ACTIVITY. Identify each line in the records below that contains the word "normal", and copy it.

Items from a data source.
((

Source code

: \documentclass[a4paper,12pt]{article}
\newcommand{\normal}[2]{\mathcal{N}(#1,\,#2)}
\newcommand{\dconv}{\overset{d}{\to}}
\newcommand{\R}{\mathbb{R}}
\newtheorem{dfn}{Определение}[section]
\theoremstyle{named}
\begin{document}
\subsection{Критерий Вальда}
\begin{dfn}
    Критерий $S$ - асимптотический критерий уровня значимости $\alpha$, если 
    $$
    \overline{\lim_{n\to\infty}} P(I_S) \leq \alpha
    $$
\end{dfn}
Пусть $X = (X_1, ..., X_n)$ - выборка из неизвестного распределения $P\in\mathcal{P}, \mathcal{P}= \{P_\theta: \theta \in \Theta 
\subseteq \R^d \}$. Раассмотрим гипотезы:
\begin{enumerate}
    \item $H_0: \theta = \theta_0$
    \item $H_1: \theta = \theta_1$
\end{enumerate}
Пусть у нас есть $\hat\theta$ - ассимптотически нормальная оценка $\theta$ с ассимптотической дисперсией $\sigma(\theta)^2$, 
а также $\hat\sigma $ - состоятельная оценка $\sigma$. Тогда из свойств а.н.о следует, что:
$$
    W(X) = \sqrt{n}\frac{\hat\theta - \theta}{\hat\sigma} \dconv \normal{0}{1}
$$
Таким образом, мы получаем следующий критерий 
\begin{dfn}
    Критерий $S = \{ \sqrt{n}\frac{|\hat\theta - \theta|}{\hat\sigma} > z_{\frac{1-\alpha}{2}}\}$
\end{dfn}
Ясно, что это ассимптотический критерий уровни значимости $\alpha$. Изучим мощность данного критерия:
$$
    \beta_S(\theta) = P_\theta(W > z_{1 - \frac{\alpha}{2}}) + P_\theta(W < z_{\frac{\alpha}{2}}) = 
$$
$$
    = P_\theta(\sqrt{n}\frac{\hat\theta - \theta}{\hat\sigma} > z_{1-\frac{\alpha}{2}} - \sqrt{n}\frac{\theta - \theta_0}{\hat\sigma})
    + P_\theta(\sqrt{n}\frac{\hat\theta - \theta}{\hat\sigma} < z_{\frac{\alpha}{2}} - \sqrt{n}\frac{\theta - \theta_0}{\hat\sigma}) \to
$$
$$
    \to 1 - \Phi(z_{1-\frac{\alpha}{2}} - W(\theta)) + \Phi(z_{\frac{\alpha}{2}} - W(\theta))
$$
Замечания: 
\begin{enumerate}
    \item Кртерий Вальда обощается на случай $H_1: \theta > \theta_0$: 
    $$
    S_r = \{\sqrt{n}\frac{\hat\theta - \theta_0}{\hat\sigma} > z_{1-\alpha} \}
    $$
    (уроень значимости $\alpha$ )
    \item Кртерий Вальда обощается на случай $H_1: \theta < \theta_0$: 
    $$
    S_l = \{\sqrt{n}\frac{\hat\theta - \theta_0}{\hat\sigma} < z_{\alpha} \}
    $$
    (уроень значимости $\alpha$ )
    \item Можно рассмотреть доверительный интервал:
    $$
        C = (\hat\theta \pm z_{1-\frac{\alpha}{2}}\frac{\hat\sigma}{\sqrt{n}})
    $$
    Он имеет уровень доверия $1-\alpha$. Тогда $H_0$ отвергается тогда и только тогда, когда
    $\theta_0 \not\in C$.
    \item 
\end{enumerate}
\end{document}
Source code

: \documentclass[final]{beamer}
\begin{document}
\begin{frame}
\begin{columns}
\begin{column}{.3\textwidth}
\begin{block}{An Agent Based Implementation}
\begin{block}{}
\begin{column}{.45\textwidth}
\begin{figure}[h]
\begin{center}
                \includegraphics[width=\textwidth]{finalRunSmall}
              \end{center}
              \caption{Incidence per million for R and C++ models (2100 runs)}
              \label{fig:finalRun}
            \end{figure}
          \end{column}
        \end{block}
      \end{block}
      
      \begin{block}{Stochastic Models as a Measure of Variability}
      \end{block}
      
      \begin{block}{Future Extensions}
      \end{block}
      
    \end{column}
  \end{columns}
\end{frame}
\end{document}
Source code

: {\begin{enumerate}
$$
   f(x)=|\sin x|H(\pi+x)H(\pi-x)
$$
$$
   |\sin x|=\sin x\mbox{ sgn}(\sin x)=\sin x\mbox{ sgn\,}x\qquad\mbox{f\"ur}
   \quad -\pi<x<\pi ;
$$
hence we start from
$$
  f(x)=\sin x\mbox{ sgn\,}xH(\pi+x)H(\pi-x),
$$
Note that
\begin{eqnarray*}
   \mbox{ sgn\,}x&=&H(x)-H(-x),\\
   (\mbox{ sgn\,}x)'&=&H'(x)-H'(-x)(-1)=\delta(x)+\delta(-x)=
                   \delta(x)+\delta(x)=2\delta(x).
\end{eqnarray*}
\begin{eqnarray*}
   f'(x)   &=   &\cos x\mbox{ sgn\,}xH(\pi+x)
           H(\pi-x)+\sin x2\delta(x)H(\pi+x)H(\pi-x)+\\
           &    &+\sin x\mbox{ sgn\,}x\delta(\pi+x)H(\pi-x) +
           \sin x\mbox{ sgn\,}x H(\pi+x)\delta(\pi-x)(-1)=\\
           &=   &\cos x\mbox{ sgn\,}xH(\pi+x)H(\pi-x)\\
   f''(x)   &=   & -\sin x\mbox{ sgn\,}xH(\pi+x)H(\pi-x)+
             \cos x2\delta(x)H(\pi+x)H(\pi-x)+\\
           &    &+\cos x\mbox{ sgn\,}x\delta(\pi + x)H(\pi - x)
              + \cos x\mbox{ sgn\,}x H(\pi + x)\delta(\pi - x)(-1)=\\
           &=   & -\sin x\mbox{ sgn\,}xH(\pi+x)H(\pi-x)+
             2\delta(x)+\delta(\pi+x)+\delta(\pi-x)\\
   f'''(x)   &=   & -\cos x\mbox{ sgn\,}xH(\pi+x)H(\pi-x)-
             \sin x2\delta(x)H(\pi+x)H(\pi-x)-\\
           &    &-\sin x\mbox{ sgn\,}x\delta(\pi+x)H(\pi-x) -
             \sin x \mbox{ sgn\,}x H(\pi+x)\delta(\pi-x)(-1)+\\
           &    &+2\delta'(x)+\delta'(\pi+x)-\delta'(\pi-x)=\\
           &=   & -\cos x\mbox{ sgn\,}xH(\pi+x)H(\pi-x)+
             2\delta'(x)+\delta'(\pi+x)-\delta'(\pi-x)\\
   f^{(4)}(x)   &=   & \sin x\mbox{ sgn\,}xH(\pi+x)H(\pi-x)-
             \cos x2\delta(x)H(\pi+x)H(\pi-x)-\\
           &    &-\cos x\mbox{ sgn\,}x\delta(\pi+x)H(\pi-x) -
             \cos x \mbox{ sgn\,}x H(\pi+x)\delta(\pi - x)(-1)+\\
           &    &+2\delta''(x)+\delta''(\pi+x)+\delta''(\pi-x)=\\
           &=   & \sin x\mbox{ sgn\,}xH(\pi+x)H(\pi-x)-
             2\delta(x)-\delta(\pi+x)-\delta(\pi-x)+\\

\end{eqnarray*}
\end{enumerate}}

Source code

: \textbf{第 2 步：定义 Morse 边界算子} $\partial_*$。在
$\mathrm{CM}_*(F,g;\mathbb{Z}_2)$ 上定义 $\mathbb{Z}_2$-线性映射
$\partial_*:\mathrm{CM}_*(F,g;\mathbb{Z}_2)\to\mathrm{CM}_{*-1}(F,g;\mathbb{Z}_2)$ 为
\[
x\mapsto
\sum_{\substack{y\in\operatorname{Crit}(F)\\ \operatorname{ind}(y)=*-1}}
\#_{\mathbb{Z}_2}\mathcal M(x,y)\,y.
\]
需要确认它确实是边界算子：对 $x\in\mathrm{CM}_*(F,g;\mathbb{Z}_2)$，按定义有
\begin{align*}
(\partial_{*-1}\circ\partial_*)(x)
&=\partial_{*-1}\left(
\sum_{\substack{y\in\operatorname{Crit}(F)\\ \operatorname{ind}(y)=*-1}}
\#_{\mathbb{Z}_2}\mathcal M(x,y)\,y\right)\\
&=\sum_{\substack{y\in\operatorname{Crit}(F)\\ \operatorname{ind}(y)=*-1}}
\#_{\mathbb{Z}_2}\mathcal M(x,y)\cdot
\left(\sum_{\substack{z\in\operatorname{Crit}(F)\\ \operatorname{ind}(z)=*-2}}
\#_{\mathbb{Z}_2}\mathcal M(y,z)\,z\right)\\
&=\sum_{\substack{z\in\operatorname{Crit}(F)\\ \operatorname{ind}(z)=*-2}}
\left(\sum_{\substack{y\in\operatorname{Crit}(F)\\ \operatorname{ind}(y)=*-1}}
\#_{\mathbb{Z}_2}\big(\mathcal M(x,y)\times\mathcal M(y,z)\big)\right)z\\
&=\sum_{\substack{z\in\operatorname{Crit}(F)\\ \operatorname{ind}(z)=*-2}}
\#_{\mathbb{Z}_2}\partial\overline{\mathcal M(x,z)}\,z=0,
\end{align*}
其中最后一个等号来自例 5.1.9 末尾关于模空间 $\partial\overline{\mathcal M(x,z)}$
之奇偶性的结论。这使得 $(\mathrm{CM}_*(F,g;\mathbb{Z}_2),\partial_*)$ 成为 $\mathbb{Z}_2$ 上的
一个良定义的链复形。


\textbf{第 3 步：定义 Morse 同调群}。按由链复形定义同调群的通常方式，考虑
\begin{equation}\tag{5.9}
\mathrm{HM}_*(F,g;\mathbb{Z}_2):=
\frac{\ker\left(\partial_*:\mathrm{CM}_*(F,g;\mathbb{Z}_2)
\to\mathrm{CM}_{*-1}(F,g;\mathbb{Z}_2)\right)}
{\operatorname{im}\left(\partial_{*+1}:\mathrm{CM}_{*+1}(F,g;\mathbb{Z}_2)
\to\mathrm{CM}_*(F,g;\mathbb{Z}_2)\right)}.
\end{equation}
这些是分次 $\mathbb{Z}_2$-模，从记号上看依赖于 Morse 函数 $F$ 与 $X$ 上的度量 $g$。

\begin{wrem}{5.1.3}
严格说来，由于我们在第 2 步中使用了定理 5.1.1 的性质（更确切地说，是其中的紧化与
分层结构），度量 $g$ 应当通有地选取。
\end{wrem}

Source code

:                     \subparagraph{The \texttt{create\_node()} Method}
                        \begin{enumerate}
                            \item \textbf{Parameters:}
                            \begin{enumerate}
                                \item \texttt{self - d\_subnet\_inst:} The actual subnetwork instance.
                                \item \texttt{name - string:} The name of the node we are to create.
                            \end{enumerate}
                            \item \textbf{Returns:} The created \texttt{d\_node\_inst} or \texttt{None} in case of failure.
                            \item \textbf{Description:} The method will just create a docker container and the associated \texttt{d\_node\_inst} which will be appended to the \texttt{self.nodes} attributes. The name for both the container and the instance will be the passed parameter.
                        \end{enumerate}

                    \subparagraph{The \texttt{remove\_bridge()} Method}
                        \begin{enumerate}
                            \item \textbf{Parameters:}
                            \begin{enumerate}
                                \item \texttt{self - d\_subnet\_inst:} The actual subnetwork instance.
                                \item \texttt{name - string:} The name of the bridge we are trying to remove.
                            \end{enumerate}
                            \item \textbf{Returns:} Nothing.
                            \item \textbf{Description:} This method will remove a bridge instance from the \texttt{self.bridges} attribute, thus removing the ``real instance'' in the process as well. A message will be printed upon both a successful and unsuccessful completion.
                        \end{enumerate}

))

EXERCISE SOLUTION.
\newcommand{\normal}[2]{\mathcal{N}(#1,\,#2)}
    W(X) = \sqrt{n}\frac{\hat\theta - \theta}{\hat\sigma} \dconv \normal{0}{1}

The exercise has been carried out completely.